Perciatelli, Bigger and Better Than Spaghetti

Cooking, Recipes By Feb 15, 2012

Perciatelli or spaghetti? I vote for perciatelli. It’s thicker than spaghetti, and the stands are hollow.

(Perciatelli, above, spaghetti below.)

A close cousin of bucatini, I love the texture and flavor that this pasta brings. Sauce seeps into the hollow portion of the pasta.

Long tubes filled with yum-oh-lah.  Delicious.

Especially when I team it with my mother’s 1955-style meaty sauce teeming with loads of chopped celery and fresh mushrooms, weighted down with more than a pound of ground meat. (Mom used beef, I use turkey.)

Italiano? Not so much. But her more-meat-than-pasta Americanized sauce is irresistible.

The dog cries pathetically as we slurp it up. Dogs have pleasure meters; they know when their people are treasuring a treat.
Authentic four-hour Bolognese sauce doesn’t transition well into my schedule on most days.

Make mom’s sauce, it’s much quicker to prepare. Open the perciatelli (I buy it at Albertson’s).   Lock up the dog.
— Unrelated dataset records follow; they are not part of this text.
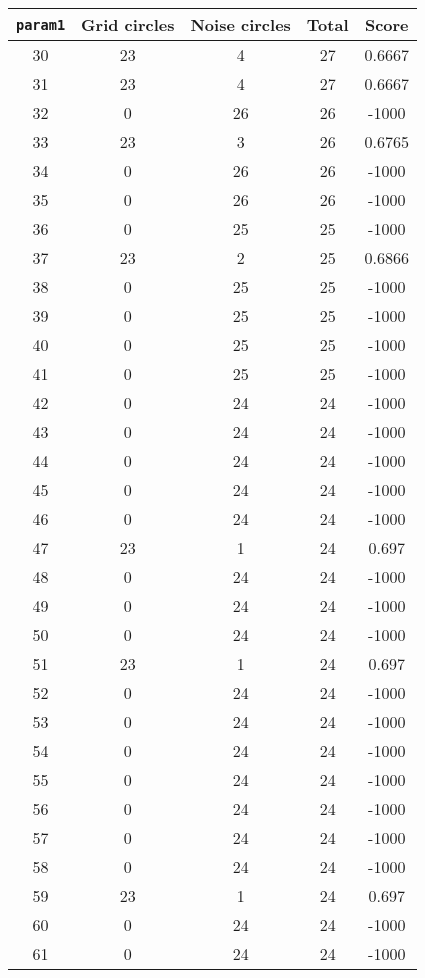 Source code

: \documentclass[letterpaper, 12pt]{article}
\begin{document}
\begin{longtable}{|c|c|c|c|c|}
\hline
\textbf{\texttt{param1}} & \textbf{Grid circles} & \textbf{Noise circles} & \textbf{Total} & \textbf{Score} \\
\hline
30 & 23 & 4 & 27 & 0.6667 \\
\hline
31 & 23 & 4 & 27 & 0.6667 \\
\hline
32 & 0 & 26 & 26 & -1000 \\
\hline
33 & 23 & 3 & 26 & 0.6765 \\
\hline
34 & 0 & 26 & 26 & -1000 \\
\hline
35 & 0 & 26 & 26 & -1000 \\
\hline
36 & 0 & 25 & 25 & -1000 \\
\hline
37 & 23 & 2 & 25 & 0.6866 \\
\hline
38 & 0 & 25 & 25 & -1000 \\
\hline
39 & 0 & 25 & 25 & -1000 \\
\hline
40 & 0 & 25 & 25 & -1000 \\
\hline
41 & 0 & 25 & 25 & -1000 \\
\hline
42 & 0 & 24 & 24 & -1000 \\
\hline
43 & 0 & 24 & 24 & -1000 \\
\hline
44 & 0 & 24 & 24 & -1000 \\
\hline
45 & 0 & 24 & 24 & -1000 \\
\hline
46 & 0 & 24 & 24 & -1000 \\
\hline
47 & 23 & 1 & 24 & 0.697 \\
\hline
48 & 0 & 24 & 24 & -1000 \\
\hline
49 & 0 & 24 & 24 & -1000 \\
\hline
50 & 0 & 24 & 24 & -1000 \\
\hline
51 & 23 & 1 & 24 & 0.697 \\
\hline
52 & 0 & 24 & 24 & -1000 \\
\hline
53 & 0 & 24 & 24 & -1000 \\
\hline
54 & 0 & 24 & 24 & -1000 \\
\hline
55 & 0 & 24 & 24 & -1000 \\
\hline
56 & 0 & 24 & 24 & -1000 \\
\hline
57 & 0 & 24 & 24 & -1000 \\
\hline
58 & 0 & 24 & 24 & -1000 \\
\hline
59 & 23 & 1 & 24 & 0.697 \\
\hline
60 & 0 & 24 & 24 & -1000 \\
\hline
61 & 0 & 24 & 24 & -1000 \\

\end{longtable}
\end{document}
Here’s the way Mom made it in my childhood home in Van Nuys, California.

Perciatelli al Van Nuys
Yield: 4-5 servings
1 tablespoon olive oil
1 1/4 cups diced celery
1 large onion, chopped
8 ounces sliced fresh mushrooms
Optional: 1 medium carrot, minced
2 cloves garlic, minced
1 to 1 1/4 pounds ground beef OR ground turkey
1 (25- to 28-ounce) jar prepared pasta sauce, spicy preferred
2 tablespoons minced fresh thyme OR 2 teaspoons dried “Italian blend” herbs
Salt and pepper to taste
1/4 cup chopped Italian parsley
Optional: Pinch dried red pepper flakes
8 ounces perciatelli, cooked al dente according to package directions, drained; see cook’s notes
For passing: Freshly grated
Parmesan cheese
Cook’s notes: If desired, increase amount of pasta to 12 to 16 ounces. It will increase serving size and folks who like lots of pasta will approve.
1. In a large pot or Dutch oven, heat oil on medium-high heat. (I like to use a deep 8-quart pot because it’s deep enough to prevent tomato sauce from splattering on stovetop.) Add celery and onion; cook until softened, about 4-5 minutes, stirring occasionally. Add mushrooms, carrot (if using) and garlic; cook 3-4 minutes or until any liquid released from vegetables has evaporated, stirring occasionally. Add beef or turkey. Cook, breaking up meat with spatula, until meat is cooked through, about 5-7 minutes. Drain fat if necessary.
2. Add sauce and stir to combine. Fill empty sauce jar 1/3 full with water; screw on lid and shake to incorporate any remaining sauce into water. Stir now-red water mixture into sauce. Add herbs. Taste and add salt and pepper as needed. Reduce heat to medium-low. Gently simmer 20 minutes.
3. Add parsley to sauce. Stir and taste again. If it tastes bland, add a small pinch of dried red pepper flakes and adjust salt and/or pepper. Toss in drained, cooked perciatelli. Serve with Parmesan cheese.
Nutritional information (per serving using total of 8 ounces pasta): Calories 200 (20 percent from fat); fat 3 g (sat 2.3 g); protein 18.6 g; carbohydrates 39 g; fiber 1.2 g; cholesterol 40 g; sodium 300 mg; calcium 34 mg.